Source texts of formatted documents

::::::::

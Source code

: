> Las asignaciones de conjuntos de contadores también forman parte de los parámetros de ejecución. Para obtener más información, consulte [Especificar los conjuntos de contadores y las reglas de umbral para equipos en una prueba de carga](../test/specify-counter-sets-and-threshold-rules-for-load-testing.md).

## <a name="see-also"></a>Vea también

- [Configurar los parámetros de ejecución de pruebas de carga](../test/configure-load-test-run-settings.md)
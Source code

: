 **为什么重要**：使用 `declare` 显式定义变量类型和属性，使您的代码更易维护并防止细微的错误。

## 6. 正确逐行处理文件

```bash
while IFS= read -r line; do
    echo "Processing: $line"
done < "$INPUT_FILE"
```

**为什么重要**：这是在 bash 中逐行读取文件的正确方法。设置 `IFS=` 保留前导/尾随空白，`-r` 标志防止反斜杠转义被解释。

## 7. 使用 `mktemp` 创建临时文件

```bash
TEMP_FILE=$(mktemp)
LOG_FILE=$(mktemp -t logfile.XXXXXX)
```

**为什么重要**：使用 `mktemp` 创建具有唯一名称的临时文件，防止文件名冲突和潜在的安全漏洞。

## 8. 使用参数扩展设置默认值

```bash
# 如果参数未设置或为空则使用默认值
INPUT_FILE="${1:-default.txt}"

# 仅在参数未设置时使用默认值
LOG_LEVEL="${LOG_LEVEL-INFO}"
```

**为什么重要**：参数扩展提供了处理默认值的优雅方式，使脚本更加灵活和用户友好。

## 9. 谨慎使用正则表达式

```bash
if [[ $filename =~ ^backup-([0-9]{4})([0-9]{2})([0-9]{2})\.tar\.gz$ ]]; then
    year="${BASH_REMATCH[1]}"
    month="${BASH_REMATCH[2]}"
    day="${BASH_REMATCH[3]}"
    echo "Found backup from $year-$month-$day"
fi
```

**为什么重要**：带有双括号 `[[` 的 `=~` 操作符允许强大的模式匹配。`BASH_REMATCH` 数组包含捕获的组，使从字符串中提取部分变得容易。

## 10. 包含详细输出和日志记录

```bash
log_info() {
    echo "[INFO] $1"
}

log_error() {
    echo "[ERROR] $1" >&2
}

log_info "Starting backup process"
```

::::::::

Work instruction → Copy out each line of the records where the string "month" appears.

Output of the task →
    month="${BASH_REMATCH[2]}"
    echo "Found backup from $year-$month-$day"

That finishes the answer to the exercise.